One of the prior works of the Stanford guys was CoreNLP, which was originally written in Java and didn’t use any kind of neural network at all. Instead, it used [Conditional Random Fields], which are a kind of probabilistic graph. Leaving almost all of the differences between a CRF and the LSTM-based neural network approach aside, take it as read that the models you can use in CoreNLP are a lot, lot simpler.

All we really need to do is get the underlying data that was used to generate the PyTorch models and chuck it into CoreNLP and see what the results tell us.


For the purposes of this discussion, let’s focus on POS (part of speech) tagging. There are two reasons for this: 1) That’s why I was doing this in the first place, and 2) It’s a pretty common problem

Here’s a small table with accuracy stats for a few corpora from the Universal Dependencies repo.

Corpus PyTorch CoreNLP
UD_Vietnamese-VTB 79.5 87.7
UD_Indonesian-GSD 93.7 96.6

The more interesting thing than the details of these particular models is that they are outperforming the LSTM-based approach. That is, they’re both (heaps) faster and more accurate for this task using this dataset. Yes, this approach doesn’t consider every possible language, but hopefully with a few languages the point is already coming across.

So now what?

Two cheers

This post isn’t meant as an attempt at knocking StanfordNLP or anyone associated. Very far from it. The Stanford NLP group did us all a favour by putting these models together, not just because it gives you something to work with but also because in order to make progress in this field we actually have to try stuff out at some stage. Leading by doing and actually putting together a bunch of models on the back of UD data is a great way to encourage the usage of that dataset. They’re also owed a debt of gratitude for having done CoreNLP before that, which I personally use and find extremely handy.

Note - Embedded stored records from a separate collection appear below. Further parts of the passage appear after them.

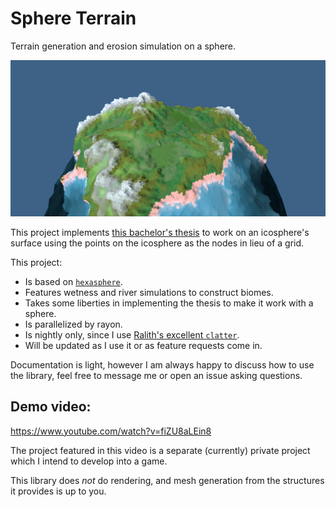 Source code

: # Sphere Terrain
Terrain generation and erosion simulation on a sphere.

![Image of terrain](screenshot.png)

This project implements [this bachelor's thesis](https://www.firespark.de/resources/downloads/implementation%20of%20a%20methode%20for%20hydraulic%20erosion.pdf)
to work on an icosphere's surface using the points on the icosphere as the nodes in lieu of a grid.

This project:
- Is based on [`hexasphere`](https://crates.io/crates/hexasphere).
- Features wetness and river simulations to construct biomes.
- Takes some liberties in implementing the thesis to make it work with a sphere.
- Is parallelized by rayon.
- Is nightly only, since I use [Ralith's excellent `clatter`](https://github.com/Ralith/clatter).
- Will be updated as I use it or as feature requests come in.

Documentation is light, however I am always happy to discuss how to use the library, feel free to message me or open an issue asking questions.

## Demo video:

https://www.youtube.com/watch?v=fiZU8aLEin8

The project featured in this video is a separate (currently) private project which I intend to develop into a game.

This library does _not_ do rendering, and mesh generation from the structures it provides is up to you.
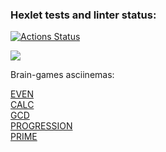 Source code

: ### Hexlet tests and linter status:
[![Actions Status](https://github.com/OiJefo/frontend-project-44/workflows/hexlet-check/badge.svg)](https://github.com/OiJefo/frontend-project-44/actions)

<a href="https://codeclimate.com/github/OiJefo/frontend-project-44/maintainability"><img src="https://api.codeclimate.com/v1/badges/2e2821b7c0f028d72efe/maintainability" /></a>

<p>Brain-games asciinemas:</p>
<a href="https://asciinema.org/a/qE8cjjgznkK29F2jpiuUsXBtz">EVEN</a><br>
<a href="https://asciinema.org/a/a8OnTcZfj2xUJ2RPo6O5cAuar">CALC</a><br>
<a href="https://asciinema.org/a/LMPZAaycCwDQxZpkQTudQt8DN">GCD</a><br>
<a href="https://asciinema.org/a/11p801MjNo1uDIvXBiYUnC8zP">PROGRESSION</a><br>
<a href="https://asciinema.org/a/ToUqniz6VMadSI54R38FsmjE9">PRIME</a>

Instead, the point of this exercise was to suggest that some of the problems we face in the field of machine learning aren’t going away. Bigger isn’t necessarily better when it comes to model complexity and any result needs to be viewed in context of a reasonable baseline. A lot of machine learning is a long, slow plod that you kind of just have to go through. But that doesn’t necessarily mean any part of it isn’t worth it.